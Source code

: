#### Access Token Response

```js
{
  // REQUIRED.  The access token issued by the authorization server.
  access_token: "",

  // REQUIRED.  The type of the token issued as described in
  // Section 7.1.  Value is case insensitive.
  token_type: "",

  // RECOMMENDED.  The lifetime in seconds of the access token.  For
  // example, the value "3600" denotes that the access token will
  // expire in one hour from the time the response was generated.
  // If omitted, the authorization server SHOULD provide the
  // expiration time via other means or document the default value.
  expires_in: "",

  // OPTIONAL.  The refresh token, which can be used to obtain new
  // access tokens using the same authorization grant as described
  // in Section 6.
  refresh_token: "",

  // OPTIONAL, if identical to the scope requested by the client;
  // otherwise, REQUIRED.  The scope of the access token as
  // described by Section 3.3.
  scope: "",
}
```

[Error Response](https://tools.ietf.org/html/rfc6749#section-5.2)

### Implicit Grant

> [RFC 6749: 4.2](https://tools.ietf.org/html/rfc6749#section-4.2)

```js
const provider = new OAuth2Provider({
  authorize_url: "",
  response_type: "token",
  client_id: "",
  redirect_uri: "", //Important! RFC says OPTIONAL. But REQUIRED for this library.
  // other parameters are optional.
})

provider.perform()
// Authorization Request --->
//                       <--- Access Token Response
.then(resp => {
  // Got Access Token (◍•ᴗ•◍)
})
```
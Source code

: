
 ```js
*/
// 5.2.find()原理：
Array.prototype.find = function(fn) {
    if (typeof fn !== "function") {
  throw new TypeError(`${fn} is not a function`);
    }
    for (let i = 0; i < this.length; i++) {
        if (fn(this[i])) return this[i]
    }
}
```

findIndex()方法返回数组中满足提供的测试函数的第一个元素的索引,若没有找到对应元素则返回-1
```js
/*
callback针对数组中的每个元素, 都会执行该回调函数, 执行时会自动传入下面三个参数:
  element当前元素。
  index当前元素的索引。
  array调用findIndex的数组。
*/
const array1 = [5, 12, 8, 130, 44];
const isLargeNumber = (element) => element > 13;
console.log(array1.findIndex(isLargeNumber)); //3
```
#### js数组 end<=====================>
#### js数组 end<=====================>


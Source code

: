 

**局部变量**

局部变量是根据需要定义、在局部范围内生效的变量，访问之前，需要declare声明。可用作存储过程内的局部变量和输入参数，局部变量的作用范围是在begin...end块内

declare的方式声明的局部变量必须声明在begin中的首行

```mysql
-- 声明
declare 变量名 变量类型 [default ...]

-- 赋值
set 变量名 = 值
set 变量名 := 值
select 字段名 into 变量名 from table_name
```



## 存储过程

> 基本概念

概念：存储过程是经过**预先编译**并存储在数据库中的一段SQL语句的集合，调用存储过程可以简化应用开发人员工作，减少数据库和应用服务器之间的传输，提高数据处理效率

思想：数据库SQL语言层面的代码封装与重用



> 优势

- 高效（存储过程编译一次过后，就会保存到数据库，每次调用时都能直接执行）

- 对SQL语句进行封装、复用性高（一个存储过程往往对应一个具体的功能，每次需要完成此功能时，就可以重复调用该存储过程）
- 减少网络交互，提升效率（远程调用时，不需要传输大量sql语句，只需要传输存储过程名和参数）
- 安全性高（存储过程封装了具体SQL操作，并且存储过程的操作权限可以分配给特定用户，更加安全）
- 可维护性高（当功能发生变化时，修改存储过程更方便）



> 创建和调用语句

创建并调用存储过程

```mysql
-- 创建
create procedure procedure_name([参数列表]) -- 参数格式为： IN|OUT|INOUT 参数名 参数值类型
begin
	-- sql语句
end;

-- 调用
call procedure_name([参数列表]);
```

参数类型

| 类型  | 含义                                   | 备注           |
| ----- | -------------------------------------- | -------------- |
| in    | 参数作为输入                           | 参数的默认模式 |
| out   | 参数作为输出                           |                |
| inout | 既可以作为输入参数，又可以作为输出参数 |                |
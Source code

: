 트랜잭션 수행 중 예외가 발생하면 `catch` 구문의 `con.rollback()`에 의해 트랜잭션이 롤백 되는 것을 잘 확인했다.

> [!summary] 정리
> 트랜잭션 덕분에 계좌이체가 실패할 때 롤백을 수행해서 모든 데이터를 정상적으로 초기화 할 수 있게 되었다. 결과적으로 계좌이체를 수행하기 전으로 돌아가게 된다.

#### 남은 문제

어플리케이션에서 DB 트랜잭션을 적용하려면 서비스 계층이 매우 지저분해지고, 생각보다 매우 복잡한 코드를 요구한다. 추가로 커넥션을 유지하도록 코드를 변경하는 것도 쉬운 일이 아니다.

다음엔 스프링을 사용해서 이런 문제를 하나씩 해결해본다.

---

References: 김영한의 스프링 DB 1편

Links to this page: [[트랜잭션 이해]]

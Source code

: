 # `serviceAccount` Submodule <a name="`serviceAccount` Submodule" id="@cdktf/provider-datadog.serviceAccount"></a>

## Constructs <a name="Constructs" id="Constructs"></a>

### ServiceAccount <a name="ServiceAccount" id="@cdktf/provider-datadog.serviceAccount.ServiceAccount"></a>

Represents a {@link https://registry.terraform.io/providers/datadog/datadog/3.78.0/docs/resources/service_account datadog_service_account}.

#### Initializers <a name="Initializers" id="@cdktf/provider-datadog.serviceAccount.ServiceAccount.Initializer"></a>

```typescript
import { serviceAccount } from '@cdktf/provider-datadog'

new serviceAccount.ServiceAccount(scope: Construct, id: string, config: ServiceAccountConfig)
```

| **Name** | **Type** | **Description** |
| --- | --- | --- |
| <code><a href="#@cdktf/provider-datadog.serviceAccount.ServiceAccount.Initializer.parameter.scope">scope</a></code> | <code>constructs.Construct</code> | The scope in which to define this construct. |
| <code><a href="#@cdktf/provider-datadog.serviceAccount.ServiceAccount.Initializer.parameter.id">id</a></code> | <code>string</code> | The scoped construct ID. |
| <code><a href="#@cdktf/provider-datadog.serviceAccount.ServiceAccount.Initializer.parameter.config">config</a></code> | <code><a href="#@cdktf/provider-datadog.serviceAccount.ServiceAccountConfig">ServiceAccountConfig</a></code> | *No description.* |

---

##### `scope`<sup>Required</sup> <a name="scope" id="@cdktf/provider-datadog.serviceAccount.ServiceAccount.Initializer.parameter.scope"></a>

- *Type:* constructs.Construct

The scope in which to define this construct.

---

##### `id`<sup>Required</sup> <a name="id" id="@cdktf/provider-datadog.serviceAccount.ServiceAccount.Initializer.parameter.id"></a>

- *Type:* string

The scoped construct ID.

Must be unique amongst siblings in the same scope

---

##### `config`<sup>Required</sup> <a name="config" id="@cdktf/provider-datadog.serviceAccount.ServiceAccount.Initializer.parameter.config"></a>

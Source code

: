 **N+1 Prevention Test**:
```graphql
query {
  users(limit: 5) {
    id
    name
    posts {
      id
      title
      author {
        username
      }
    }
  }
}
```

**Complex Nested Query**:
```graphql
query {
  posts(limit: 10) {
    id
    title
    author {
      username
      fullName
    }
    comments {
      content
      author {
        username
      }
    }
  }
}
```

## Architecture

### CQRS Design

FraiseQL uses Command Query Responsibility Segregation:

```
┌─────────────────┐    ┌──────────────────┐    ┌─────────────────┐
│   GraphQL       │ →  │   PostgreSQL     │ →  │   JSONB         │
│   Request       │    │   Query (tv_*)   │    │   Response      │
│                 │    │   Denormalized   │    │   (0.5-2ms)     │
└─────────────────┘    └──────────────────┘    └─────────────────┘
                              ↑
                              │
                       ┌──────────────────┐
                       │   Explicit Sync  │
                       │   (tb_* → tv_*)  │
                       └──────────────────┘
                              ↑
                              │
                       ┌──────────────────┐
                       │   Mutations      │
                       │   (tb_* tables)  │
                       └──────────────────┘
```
━━━━━━
> **WORK INSTRUCTION**: Identify the lines above that contain the word "ServiceAccountConfig", then copy them.

> **SOLUTION FOR THIS PROBLEM**:
new serviceAccount.ServiceAccount(scope: Construct, id: string, config: ServiceAccountConfig)
| <code><a href="#@cdktf/provider-datadog.serviceAccount.ServiceAccount.Initializer.parameter.config">config</a></code> | <code><a href="#@cdktf/provider-datadog.serviceAccount.ServiceAccountConfig">ServiceAccountConfig</a></code> | *No description.* |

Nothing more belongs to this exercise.